Thursday, September 5, 2013

Lonely, miserable, rewarding: writing horror (or anything else for that matters) (part 2 of probably 3)

   Writing isn't a social occupation. As a writer, you have to spend countless hours in front of a computer screen, or a typewriter, typing countless words, then erasing them, then typing them again, maybe in a different order. No matter what however, you have to be alone. When you want to write a story, be it a short one or a novel, you need your privacy; you can't have friends or family interrupting you with small talk or tempting you with a night out in town.
  Hence, anyone who aspires to become a writer, must be willing to face endless days, and nights, in solitude. Personally, I have no idea how many times I had begun writing in the early afternoon, while drinking coffee, and finally stopped when I saw the sun rising again; this is also why I can't use my computer for entertainment. When I don't write, I have to get away from it.
   And spending hours upon hours in front of a computer, all alone, is cruel. Sometimes I'll just type non-stop, and thus won't realize how much time has passed, but other times, I'll just sit there, staring at the screen, trying hard to think of what is to happen next in the story.
    And this is the worst part, when you know you have to write, when you feel the need inside you, and yet, you don't know what to write.
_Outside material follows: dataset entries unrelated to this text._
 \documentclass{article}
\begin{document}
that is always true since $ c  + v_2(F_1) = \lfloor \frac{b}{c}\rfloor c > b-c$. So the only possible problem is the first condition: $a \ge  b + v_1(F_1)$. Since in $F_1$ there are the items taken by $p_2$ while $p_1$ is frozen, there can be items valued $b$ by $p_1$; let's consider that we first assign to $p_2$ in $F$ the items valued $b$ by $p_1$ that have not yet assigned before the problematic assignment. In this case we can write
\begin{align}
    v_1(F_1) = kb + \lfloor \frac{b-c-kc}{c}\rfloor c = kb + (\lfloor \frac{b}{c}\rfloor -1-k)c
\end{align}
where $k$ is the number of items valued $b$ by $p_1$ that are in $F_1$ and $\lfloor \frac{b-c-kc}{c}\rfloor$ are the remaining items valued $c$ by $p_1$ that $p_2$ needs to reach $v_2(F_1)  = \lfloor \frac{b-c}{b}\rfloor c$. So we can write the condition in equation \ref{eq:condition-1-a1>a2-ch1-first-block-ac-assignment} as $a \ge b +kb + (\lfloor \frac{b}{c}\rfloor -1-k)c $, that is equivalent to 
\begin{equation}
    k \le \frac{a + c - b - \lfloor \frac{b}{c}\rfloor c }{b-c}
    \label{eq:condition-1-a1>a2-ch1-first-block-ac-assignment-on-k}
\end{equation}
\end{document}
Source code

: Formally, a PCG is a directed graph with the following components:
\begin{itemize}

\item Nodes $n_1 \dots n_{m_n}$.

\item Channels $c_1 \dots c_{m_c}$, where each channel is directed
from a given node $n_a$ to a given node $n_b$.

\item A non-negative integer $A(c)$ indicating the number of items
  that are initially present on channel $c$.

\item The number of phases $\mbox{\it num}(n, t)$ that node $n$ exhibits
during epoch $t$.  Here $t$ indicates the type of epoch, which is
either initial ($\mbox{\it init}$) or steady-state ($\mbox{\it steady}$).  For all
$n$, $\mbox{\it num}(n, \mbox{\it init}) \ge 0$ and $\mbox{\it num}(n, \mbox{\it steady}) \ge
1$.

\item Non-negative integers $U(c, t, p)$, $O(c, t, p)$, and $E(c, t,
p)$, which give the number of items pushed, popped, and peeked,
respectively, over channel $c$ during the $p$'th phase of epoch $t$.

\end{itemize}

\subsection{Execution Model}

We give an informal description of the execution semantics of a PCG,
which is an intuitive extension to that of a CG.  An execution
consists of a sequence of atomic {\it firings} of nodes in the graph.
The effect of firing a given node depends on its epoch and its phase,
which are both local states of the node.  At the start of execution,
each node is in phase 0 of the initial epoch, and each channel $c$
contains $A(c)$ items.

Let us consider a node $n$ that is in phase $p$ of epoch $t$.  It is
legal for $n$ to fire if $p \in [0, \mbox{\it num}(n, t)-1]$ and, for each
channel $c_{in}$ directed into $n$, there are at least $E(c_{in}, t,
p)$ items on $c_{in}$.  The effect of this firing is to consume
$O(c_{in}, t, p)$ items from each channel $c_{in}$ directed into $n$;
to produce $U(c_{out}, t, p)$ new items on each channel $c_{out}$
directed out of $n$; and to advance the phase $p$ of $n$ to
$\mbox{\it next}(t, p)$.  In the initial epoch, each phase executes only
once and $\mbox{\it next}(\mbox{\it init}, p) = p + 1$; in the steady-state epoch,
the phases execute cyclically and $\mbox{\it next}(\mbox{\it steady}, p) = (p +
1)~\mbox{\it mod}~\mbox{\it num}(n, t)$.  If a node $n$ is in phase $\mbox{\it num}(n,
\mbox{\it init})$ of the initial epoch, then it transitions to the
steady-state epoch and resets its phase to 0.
And it's also when all temptations come to play; you'll start wanting to surf the internet, just to kill some time until inspiration strikes, or you'll just feel like giving up.
   And indulging to these temptations may ruin your chances of writing anything, on that day. Because you'll soon find yourself promising that in five minutes you'll start working, but these five minutes can easily turn into five hours.
   This is also the worst part, when you realize you wanted to continue your story, and instead you wasted your time. And it's also what makes being a writer so hard, for it's when you don't know what exactly to write, and simply stare at a screen, that you realize how lonely and cruel it can be.
   However when you finish a story, and you simply read it through, it's when all this misery you've went through really pays off. When you look at what you wrote, and can say to yourself that you did it, that you spent the hours to create something.
    Of course the big reward comes when your work is published, which means that people, strangers to you, can read it, and that someone thought your work was good enough to be printed. And suddenly you forget all about the miserable process of writing it, and feel proud, and go on working on your next story.
    And this is also why I can't stop writing; because, no matter how hard and dissapointing it sometimes is, I know that at the end I'll feel the same euphoria, when I see my story completed.

 I realize now that in the end of part 1 of this "series", I gave promises of writing about something else entirely. Well, I guess these promises will have to wait for part 3 to be fulfilled.